One last spell-slinging tip: if you're close to winning, but also close to dying from Sheoldred triggers, remember that those triggers use the stack and can be responded to. If you're lucky, you may be able to chain Prologues to Phyresis and win even as the specter of death looms over you.
Lands
This deck needs to get underway quickly, so playing untapped lands in the first two turns is non-negotiable. I figure I can get away with one Deserted Beach because it's not like I'm going to keep one-landers (er, most of the time...). When it comes to dual lands that do enter untapped early on, we'll take as many as we can get.
Mirrex is a great land in general, and especially here. It's hard for control decks to answer, and it often comes to the rescue when we're in topdeck mode.
I don't run The Seedcore primarily because I think our need for blue mana that can be spent on instants is too pressing. But maybe trying out one copy wouldn't hurt.
In the sideboard
Vanquish the Horde is for any go-wide decks but most especially for Boros Convoke. Most people seem to sideboard Temporary Lockdown against Convoke, but I prefer Vanquish because it hits all of their creatures, leaves you your Chorus tokens, and will usually cost about the same, in the match-ups where it matters.

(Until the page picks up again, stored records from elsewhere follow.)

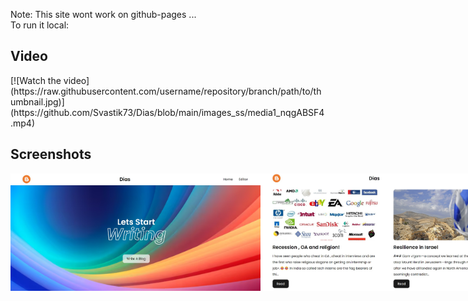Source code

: Note: This site wont work on github-pages ... <br>
To run it local:
<br>

<h2> Video </h2>
[![Watch the video](https://raw.githubusercontent.com/username/repository/branch/path/to/thumbnail.jpg)](https://github.com/Svastik73/Dias/blob/main/images_ss/media1_nqgABSF4.mp4)
<h2> Screenshots </h2>
<div style="display:flex;">

<img src="images_ss/Screenshot%202024-07-05%20144534.jpg" alt="Screenshot Description" width="400">
<img src="images_ss/Screenshot%202024-07-05%20144558.jpg" alt="Screenshot Description" width="400">
<img src="images_ss/Screenshot%202024-07-05%20144620.jpg" alt="Screenshot Description" width="400">
<img src="images_ss/Screenshot%202024-07-05%20144852.jpg" alt="Screenshot Description" width="400">
<img src="images_ss/Screenshot%202024-07-05%20144944.jpg" alt="Screenshot Description" width="400">


</div>
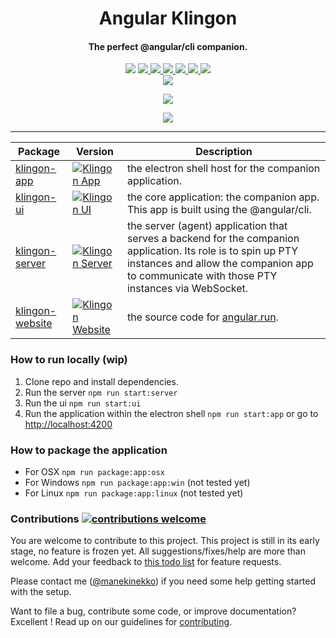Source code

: <p align="center">
  <h1 align="center">Angular Klingon</h1>
  <h4 align="center">The perfect @angular/cli companion.</h4>
</p>

<p align="center" >

  <img src="https://img.shields.io/github/license/manekinekko/klingon.svg"/>
  
  <a href="https://app.buddy.works/manekinekko-1/klingon/pipelines/pipeline/150032">
    <img src="https://app.buddy.works/manekinekko-1/klingon/pipelines/pipeline/150032/badge.svg?token=cee6a291d42aeeb701176104f8623d429614bf77cb0c7d7b68bc5a342e49ffe9"/>
  </a>
    
  <a href="https://github.com/manekinekko/klingon/compare/master...develop">
    <img src="https://img.shields.io/github/commits-since/manekinekko/klingon/master.svg?label=commits%20to%20deploy"/>
  </a>
  
 <a href="https://github.com/manekinekko/klingon">
    <img src="https://img.shields.io/github/contributors/manekinekko/klingon.svg"/>
  </a>
  
 <a href="https://angular.run">
    <img src="https://img.shields.io/website-up-down-ff69b4-ff69b4/http/shields.io.svg?label=angular.run"/>
  </a>

  <a href="https://twitter.com/manekinekko">
    <img src="https://img.shields.io/badge/say-thanks-ff69b4.svg"/>
  </a>
  
  <a href="https://angular.io">
    <img src="https://img.shields.io/badge/Made%20with-Angular-E13137.svg"/>
  </a>
  <br/>
  <a href="https://waffle.io/angular-klingon/klingon">
    <img src="https://badge.waffle.io/angular-klingon/klingon.svg?columns=all"/>
  </a>
  
</p>
<p align="center">
  <img with="192" align="center" src="https://angular.run/img/icons/android-chrome-192x192.png"/>
</p>
<p align="center">
  <img align="center" src="https://user-images.githubusercontent.com/1699357/29433535-dc8fe89e-839f-11e7-89a4-4aee1ccdfc03.png"/>
</p>

<hr>

| Package | Version | Description |
|------------------------------------------------------------------------------------------------|-------------------------------------------------------------------------------------------------------------------------|-------------------------------------------------------------------------------------------------------------------------------------------------------------------------------------------------------------|
| [klingon-app](https://github.com/manekinekko/klingon/tree/master/packages/klingon-app) | [![Klingon App](https://img.shields.io/npm/v/@klingon/app.svg)](https://www.npmjs.com/package/@klingon/app) | the electron shell host for the companion application. |
| [klingon-ui](https://github.com/manekinekko/klingon/tree/master/packages/klingon-ui) | [![Klingon UI](https://img.shields.io/npm/v/@klingon/ui.svg)](https://www.npmjs.com/package/@klingon/ui) | the core application: the companion app. This app is built using the @angular/cli. |
| [klingon-server](https://github.com/manekinekko/klingon/tree/master/packages/klingon-server) | [![Klingon Server](https://img.shields.io/npm/v/@klingon/server.svg)](https://www.npmjs.com/package/@klingon/server) | the server (agent) application that serves a backend for the companion application. Its role is to spin up PTY instances and allow the companion app to communicate with those PTY instances via WebSocket. |
| [klingon-website](https://github.com/manekinekko/klingon/tree/master/packages/klingon-website) | [![Klingon Website](https://img.shields.io/npm/v/@klingon/website.svg)](https://www.npmjs.com/package/@klingon/website) | the source code for [angular.run](https://angular.run). |

### How to run locally (wip)

1. Clone repo and install dependencies.
2. Run the server `npm run start:server`
3. Run the ui `npm run start:ui`
4. Run the application within the electron shell `npm run start:app` or go to [http://localhost:4200](http://localhost:4200)

### How to package the application

- For OSX `npm run package:app:osx`
- For Windows `npm run package:app:win` (not tested yet)
- For Linux `npm run package:app:linux` (not tested yet)


### Contributions [![contributions welcome](https://img.shields.io/badge/contributions-welcome-brightgreen.svg?style=flat)](https://github.com/manekinekko/klingon/issues)

You are welcome to contribute to this project. This project is still in its early stage, no feature is frozen yet. All suggestions/fixes/help are more than welcome. Add your feedback to [this todo list](https://github.com/manekinekko/klingon/issues/3) for feature requests.

Please contact me ([@manekinekko](https://twitter.com/manekinekko)) if you need some help getting started with the setup.

Want to file a bug, contribute some code, or improve documentation? Excellent !
Read up on our guidelines for [contributing](https://github.com/manekinekko/klingon/blob/master/CONTRIBUTING.md).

Standard has enough recursion decks at the moment that I think some amount of anti-graveyard tech is a necessity. Lion Sash and Unlicensed Hearse are the graveyard hate in my sideboard at the moment, and I wrote this guide with them in mind. But Rest in Peace recently got reprinted in The Big Score, and I think there's an argument that it would be worth the collateral damage to our Arcane Proxies (which we'd definitely have to board out) and Crawling Choruses. Then again, if your opponent brings in Pick Your Poison as counter-hate, your artifact creatures can run interference for Sash or Hearse better than Gadwick's First Duel can for Rest.
If all of these cards are too rare for your budget, Soul-Guide Lantern is a decent substitute, but I think you'll find that it's just not as robust as the others.
Match-ups & sideboarding
Atraxa Domain
No changes. You are already favored and you don't have any silver bullets that answer anything in particular. They run Cavern of Souls so I would not bother bringing in Reject Imperfection, and expect to use Bring the Ending against things like Sunfall rather than things like Atraxa. A resolved Atraxa or Herd Migration is probably game over within a couple of turns; you just have to win faster, but that's a realistic goal because their answers don't line up well with what we're doing. They usually can't interact sooner than turn 3, so it shouldn't be hard to start poisoning them.
If a Gadwick's First Duel gets trapped under a Temporary Lockdown, you can Serum Snare the Lockdown on their end step and use the proliferation to proc the Duel's first two chapters right away, then untap and finish it off. (And hopefully you can get in with a Chorus or Skrelv before they replay the Lockdown.)
Azorius, Dimir, or Orzhov Control
As with Domain, you're favored and don't have to change too much, but −1 Arcane Proxy +1 Pithing Needle can be worthwhile if you had trouble with planeswalkers or Restless lands. They'll be able to outclass or sweep away your creatures eventually, but it'll be harder for them to deal with your Prologues and Auguries, which they have to answer one-for-one while still trying to develop their own board. Cast your instants on their end step if you can (always good advice, but even more so here). Bluff counterspells, being mindful of the fact that they may be waiting for a window to resolve The Wandering Emperor. If the game goes long, Mirrex can be one of your most valuable assets (though they likely have Field of Ruin for it).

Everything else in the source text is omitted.